Study population

The study population included 132,000 people aged 65 years and over who died from underlying cause of predictable deaths (not sudden deaths) in 2021–22.

Of these, 56% received at least one selected aged care service in the last year of life:

  • 41% were living in residential aged care
  • 15% were living in the community, using home care (10%) or residential respite care (5.3%).

Figure 1: Study population by use of selected aged care services in the last year of life

This chart breaks down the study population by use of aged care service and type of aged care service used

Source: National Health Data Hub. Data tables: Table 1

In this report, aged care service use in the 12 months before death was classified into three mutually exclusive categories using a hierarchical approach: people living in residential aged care, people using residential respite care, and people using home care. Individuals were assigned to the highest level of care received, and people who did not access any of these services were classified as receiving none of the selected aged care services. This method reflects the continuum of care in the last year of life and accounts for individuals who may access multiple services as their needs change. See Appendix B for further details.
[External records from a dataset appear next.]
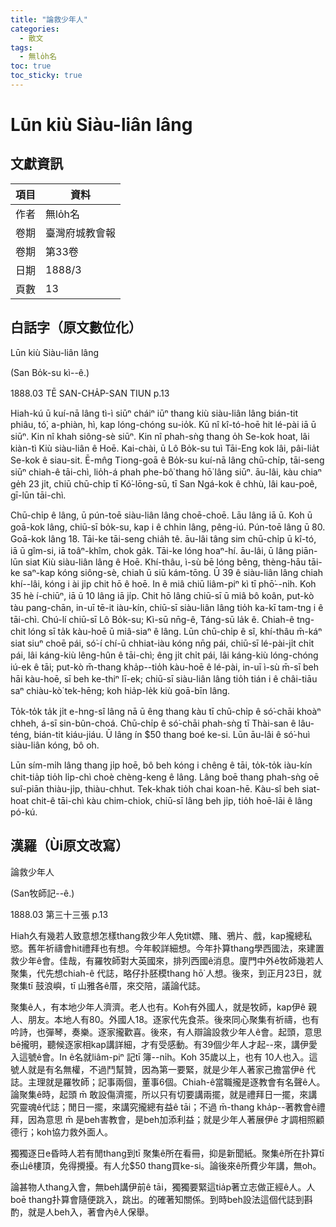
 ```yaml
---
title: "論救少年人"
categories:
  - 散文
tags:
  - 無lo̍h名
toc: true
toc_sticky: true
---
```


# Lūn kiù Siàu-liân lâng

## 文獻資訊

| 項目 | 資料 |
|---|---|
| 作者 | 無lo̍h名 |
| 卷期 | 臺灣府城教會報 |
| 卷期 | 第33卷 |
| 日期 | 1888/3 |
| 頁數 | 13 |

## 白話字（原文數位化）

Lūn kiù Siàu-liân lâng

(San Bo̍k-su kì--ê.)

1888.03 TĒ SAN-CHA̍P-SAN TIUN p.13

Hiah-kú ū kuí-nā lâng tì-ì siūⁿ cháiⁿ iūⁿ thang kiù siàu-liân lâng bián-tit phiâu, tó͘, a-phiàn, hì, kap lóng-chóng su-io̍k. Kū nî kî-tó-hoē hit lé-pài iā ū siūⁿ. Kin nî khah siông-sè siūⁿ. Kin nî phah-sǹg thang o̍h Se-kok hoat, lâi kiàn-tì Kiù siàu-liân ê Hoē. Kai-chài, ū Lô Bo̍k-su tuì Tāi-Eng kok lâi, pâi-lia̍t Se-kok ê siau-sit. Ē-mn̂g Tiong-goā ê Bo̍k-su kuí-nā lâng chū-chi̍p, tāi-seng siūⁿ chiah-ê tāi-chì, lio̍h-á phah phe-bô͘ thang hō͘ lâng siūⁿ. āu-lâi, kàu chiaⁿ ge̍h 23 ji̍t, chiū chū-chi̍p tī Kó͘-lōng-sū, tī San Ngá-kok ê chhù, lâi kau-poê, gī-lūn tāi-chì.

Chū-chi̍p ê lâng, ū pún-toē siàu-liân lâng choē-choē. Lāu lâng iā ū. Koh ū goā-kok lâng, chiū-sī bo̍k-su, kap i ê chhin lâng, pêng-iú. Pún-toē lâng ū 80. Goā-kok lâng 18. Tāi-ke tāi-seng chia̍h tê. āu-lâi tâng sim chū-chi̍p ū kî-tó, iā ū gîm-si, iā toâⁿ-khîm, chok ga̍k. Tāi-ke lóng hoaⁿ-hí. āu-lâi, ū lâng piān-lūn siat Kiù siàu-liân lâng ê Hoē. Khí-thâu, ì-sù bē lóng bêng, thèng-hāu tāi-ke saⁿ-kap kóng siông-sè, chiah ū siū kám-tōng. Ū 39 ê siàu-liân lâng chiah khí--lâi, kóng i ài ji̍p chit hō ê hoē. In ê miâ chiū liâm-piⁿ kì tī phō͘--ni̍h. Koh 35 hè í-chiūⁿ, iā ū 10 lâng iā ji̍p. Chit hō lâng chiū-sī ū miâ bô koân, put-kò tàu pang-chān, in-uī tē-it iàu-kín, chiū-sī siàu-liân lâng tio̍h ka-kī tam-tng i ê tāi-chì. Chú-lí chiū-sī Lô Bo̍k-su; Kì-sū nn̄g-ê, Táng-sū la̍k ê. Chiah-ê tng-chit lóng sī ta̍k kàu-hoē ū miâ-siaⁿ ê lâng. Lūn chū-chi̍p ê sî, khí-thâu m̄-káⁿ siat siuⁿ choē pái, só͘-í chí-ū chhiat-iàu kóng nn̄g pái, chiū-sī lé-pài-ji̍t chi̍t pái, lâi káng-kiù lêng-hûn ê tāi-chì; êng ji̍t chi̍t pái, lâi káng-kiù lóng-chóng iú-ek ê tāi; put-kò m̄-thang kha̍p--tio̍h kàu-hoē ê lé-pài, in-uī ì-sù m̄-sī beh hāi kàu-hoē, sī beh ke-thiⁿ lī-ek; chiū-sī siàu-liân lâng tio̍h tián i ê châi-tiāu saⁿ chiàu-kò͘ tek-hēng; koh hia̍p-le̍k kiù goā-bīn lâng.

To̍k-to̍k ta̍k ji̍t e-hng-sî lâng nā ū êng thang kàu tī chū-chi̍p ê só͘-chāi khoàⁿ chheh, á-sī sin-bûn-choá. Chū-chi̍p ê só͘-chāi phah-sǹg tī Thài-san ê lâu-téng, bián-tit kiáu-jiáu. Ū lâng ín $50 thang boé ke-si. Lūn āu-lâi ê só͘-huì siàu-liân kóng, bô oh.

Lūn sím-mi̍h lâng thang ji̍p hoē, bô beh kóng i chêng ê tāi, to̍k-to̍k iàu-kín chit-tia̍p tio̍h li̍p-chì choè chèng-keng ê lâng. Lâng boē thang phah-sǹg oē suî-piān thiàu-ji̍p, thiàu-chhut. Tek-khak tio̍h chai koan-hē. Kàu-sî beh siat-hoat chit-ê tāi-chì kàu chim-chiok, chiū-sī lâng beh ji̍p, tio̍h hoē-lāi ê lâng pó-kú.

## 漢羅（Ùi原文改寫）

論救少年人

(San牧師記--ê.)

1888.03 第三十三張 p.13

Hiah久有幾若人致意想怎樣thang救少年人免tit嫖、賭、鴉片、戲，kap攏總私慾。舊年祈禱會hit禮拜也有想。今年較詳細想。今年扑算thang學西國法，來建置救少年ê會。佳哉，有羅牧師對大英國來，排列西國ê消息。廈門中外ê牧師幾若人聚集，代先想chiah-ê 代誌，略仔扑胚模thang hō͘ 人想。後來，到正月23日，就聚集tī 鼓浪嶼，tī 山雅各ê厝，來交陪，議論代誌。

聚集ê人，有本地少年人濟濟。老人也有。Koh有外國人，就是牧師，kap伊ê 親人、朋友。本地人有80。外國人18。逐家代先食茶。後來同心聚集有祈禱，也有吟詩，也彈琴，奏樂。逐家攏歡喜。後來，有人辯論設救少年人ê會。起頭，意思bē攏明，聽候逐家相kap講詳細，才有受感動。有39個少年人才起--來，講伊愛入這號ê會。In ê名就liâm-piⁿ 記tī 簿--ni̍h。Koh 35歲以上，也有 10人也入。這號人就是有名無權，不過鬥幫贊，因為第一要緊，就是少年人著家己擔當伊ê 代誌。主理就是羅牧師；記事兩個，董事6個。Chiah-ê當職攏是逐教會有名聲ê人。論聚集ê時，起頭 m̄ 敢設傷濟擺，所以只有切要講兩擺，就是禮拜日一擺，來講究靈魂ê代誌；閒日一擺，來講究攏總有益ê tāi；不過 m̄-thang kha̍p--著教會ê禮拜，因為意思 m̄ 是beh害教會，是beh加添利益；就是少年人著展伊ê 才調相照顧德行；koh協力救外面人。

獨獨逐日e昏時人若有閒thang到tī 聚集ê所在看冊，抑是新聞紙。聚集ê所在扑算tī 泰山ê樓頂，免得攪擾。有人允$50 thang買ke-si。論後來ê所費少年講，無oh。

論甚物人thang入會，無beh講伊前ê tāi，獨獨要緊這tia̍p著立志做正經ê人。人boē thang扑算會隨便跳入，跳出。的確著知關係。到時beh設法這個代誌到斟酌，就是人beh入，著會內ê人保舉。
Sociodemographic characteristics

Among the 132,000 people in the study population:

  • People living in residential aged care were older than people using home care and residential respite care and those not receiving any of the selected aged care services – median age at death of 89, 86 and 80 years, respectively.
  • A greater proportion of people living in residential aged care were female (59%). In contrast, more males than females did not receive any of the selected aged care services (59%; Figure 1). Among people using home care and residential respite care, the ratio of males to females was equal (50%).
  • People living in residential aged care were slightly less likely to be in the most disadvantaged areas (quintile 1) compared with people using home care and residential respite care and those not receiving any of the selected aged care services (21%, 24% and 25%, respectively).

End-of-life disease trajectories

People who die from an underlying cause of predicable death (not sudden deaths) – including people who die from cancer, organ failure, and frailty and dementia – are considered to benefit from palliative care (see Appendix B for further details).

Among the 132,000 people in the study population, all of whom died from predictable deaths, when broken down by end-of-life disease trajectories (Figure 1):

  • approximately 1 in 2 (47%) followed an organ failure trajectory, and of these almost 9 in 10 (88%) died from heart disease or stroke.
  • 1 in 3 (33%) died from cancer, and people living in residential aged care were less likely to die from cancer compared with people in other settings (18% compared with 33% for people using home care and residential respite care and 48% for people not receiving any of the selected aged care services).
  • more than 1 in 10 (11%) followed a frailty and dementia trajectory, and this is 2.4 times as common for people living in residential aged care (20%) compared with people using home care and residential respite care (8.2%).

Figure 2: Study population by end-of-life disease trajectory

This chart breaks down the study population by end-of-life disease trajectory based on cause of death

Source: National Health Data Hub. Data tables: Table 1

Figure 3: Sociodemographic characteristics of the study population by aged care service use, 2021–22

This chart shows the sociodemographic characteristics of the study population by aged care service type use. It shows breakdowns by sex, age, cause of death and socioeconomic status.

This chart shows the sociodemographic characteristics of the study population by aged care service type use. It shows breakdowns by sex, age, cause of death and socioeconomic status.